Package 'gt4ireval' reference manual

Title:	Generalizability Theory for Information Retrieval Evaluation
Description:	Provides tools to measure the reliability of an Information Retrieval test collection. It allows users to estimate reliability using Generalizability Theory and map those estimates onto well-known indicators such as Kendall tau correlation or sensitivity.
Authors:	Julián Urbano [aut, cre]
Maintainer:	Julián Urbano <[email protected]>
License:	MIT + file LICENSE
Version:	2.0
Built:	2025-03-28 05:05:51 UTC
Source:	https://github.com/julian-urbano/gt4ireval

TREC-3 Ad hoc track.

Description

This is the set of Average Precision scores of the 40 systems submitted to the TREC-3 Ad hoc track, evaluated over 50 topics.

Usage

adhoc3
adhoc3

Format

A data frame with 40 columns (systems) and 50 rows (queries).

References

D. Harman (1994). Overview of the Third Text REtrieval Conference (TREC-3). Text REtrieval Conference.

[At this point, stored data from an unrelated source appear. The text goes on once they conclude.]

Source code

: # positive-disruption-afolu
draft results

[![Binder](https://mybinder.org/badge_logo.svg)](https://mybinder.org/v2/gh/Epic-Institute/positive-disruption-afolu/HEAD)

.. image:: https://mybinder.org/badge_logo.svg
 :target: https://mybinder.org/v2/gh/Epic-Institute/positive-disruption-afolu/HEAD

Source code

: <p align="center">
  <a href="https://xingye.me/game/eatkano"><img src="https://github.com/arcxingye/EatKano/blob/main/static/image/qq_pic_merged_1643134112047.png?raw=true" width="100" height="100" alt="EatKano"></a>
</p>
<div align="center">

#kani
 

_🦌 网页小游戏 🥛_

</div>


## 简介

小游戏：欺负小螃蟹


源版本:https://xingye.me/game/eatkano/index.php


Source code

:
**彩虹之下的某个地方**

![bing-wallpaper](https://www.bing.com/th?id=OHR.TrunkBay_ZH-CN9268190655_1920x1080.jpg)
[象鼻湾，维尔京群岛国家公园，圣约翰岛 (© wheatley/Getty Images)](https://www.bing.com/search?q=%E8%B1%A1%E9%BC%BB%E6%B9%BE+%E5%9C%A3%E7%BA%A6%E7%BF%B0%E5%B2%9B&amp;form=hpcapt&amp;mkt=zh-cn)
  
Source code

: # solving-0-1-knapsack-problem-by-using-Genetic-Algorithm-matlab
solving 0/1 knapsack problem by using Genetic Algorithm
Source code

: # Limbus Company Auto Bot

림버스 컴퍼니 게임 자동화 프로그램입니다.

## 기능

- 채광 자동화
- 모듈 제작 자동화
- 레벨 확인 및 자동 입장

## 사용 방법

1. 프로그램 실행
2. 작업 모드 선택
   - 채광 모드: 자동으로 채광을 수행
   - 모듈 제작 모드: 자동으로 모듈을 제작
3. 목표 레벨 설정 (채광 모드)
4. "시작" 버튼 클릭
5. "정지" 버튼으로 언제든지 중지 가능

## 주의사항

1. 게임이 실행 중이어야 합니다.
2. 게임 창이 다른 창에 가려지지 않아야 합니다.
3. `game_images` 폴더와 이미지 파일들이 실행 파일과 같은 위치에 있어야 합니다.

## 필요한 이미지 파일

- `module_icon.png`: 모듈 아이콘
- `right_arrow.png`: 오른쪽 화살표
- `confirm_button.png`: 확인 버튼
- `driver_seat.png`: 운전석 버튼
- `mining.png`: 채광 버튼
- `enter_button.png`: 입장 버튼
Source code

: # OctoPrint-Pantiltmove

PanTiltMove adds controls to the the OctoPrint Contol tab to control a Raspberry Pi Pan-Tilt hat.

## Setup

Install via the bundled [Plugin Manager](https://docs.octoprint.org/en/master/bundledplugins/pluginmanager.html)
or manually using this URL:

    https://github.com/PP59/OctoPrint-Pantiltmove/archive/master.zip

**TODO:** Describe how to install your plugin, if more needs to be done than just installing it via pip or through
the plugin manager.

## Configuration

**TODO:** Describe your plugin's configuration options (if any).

dstudy runs a D-study from the results of a gstudy and computes, for a certain number of queries, the expected generalizability coefficient Erho2 and index of dependability Phi, possibly with confidence intervals. Alternatively, it can estimate the number of queries needed to achieve a certain level of stability, also with confidence intervals.

Usage

dstudy(gdata, queries = gdata$n.q, stability = 0.95, alpha = 0.025)
dstudy(gdata, queries = gdata$n.q, stability = 0.95, alpha = 0.025)

Arguments

`gdata`	The result of running a `gstudy` with existing data.
`queries`	A vector with different query set sizes for which to estimate Erho2 and Phi. Defaults to the number of queries used to compute `gdata`.
`stability`	A vector with target Erho2 and Phi values to estimate required query set sizes.
`alpha`	A vector of confidence levels to compute intervals for Erho2, Phi and query set sizes. This is the probability on each side of the interval, so for a 90% confidence interval one must set `alpha` to 0.05.

Value

An object of class dstudy, with the following components:

`Erho2`, `Erho2.lwr`, `Erho2.upr`	Expected generalizability coefficient, and lower and upper limits of the intervals around it.
`Phi`, `Phi.lwr`, `Phi.upr`	Expected index of dependability, and lower and upper limits of the intervals around it.
`n.q_Erho2`, `n.q_Erho2.lwr`, `n.q_Erho2.upr`	Expected number of queries to achieve the generalizability coefficient, and lower and upper limits of the intervals around it.
`n.q_Phi`, `n.q_Phi.lwr`, `n.q_Phi.upr`	Expected number of queries to achieve the index of dependability, and lower and upper limits of the intervals around it.
`call`	A list with the `gstudy` used in this D-study, the target number of `queries`, target level of `stability` and `alpha` level for the confidence intervals.

Author(s)

Julián Urbano

References

R.L. Brennan (2001). Generalizability Theory. Springer.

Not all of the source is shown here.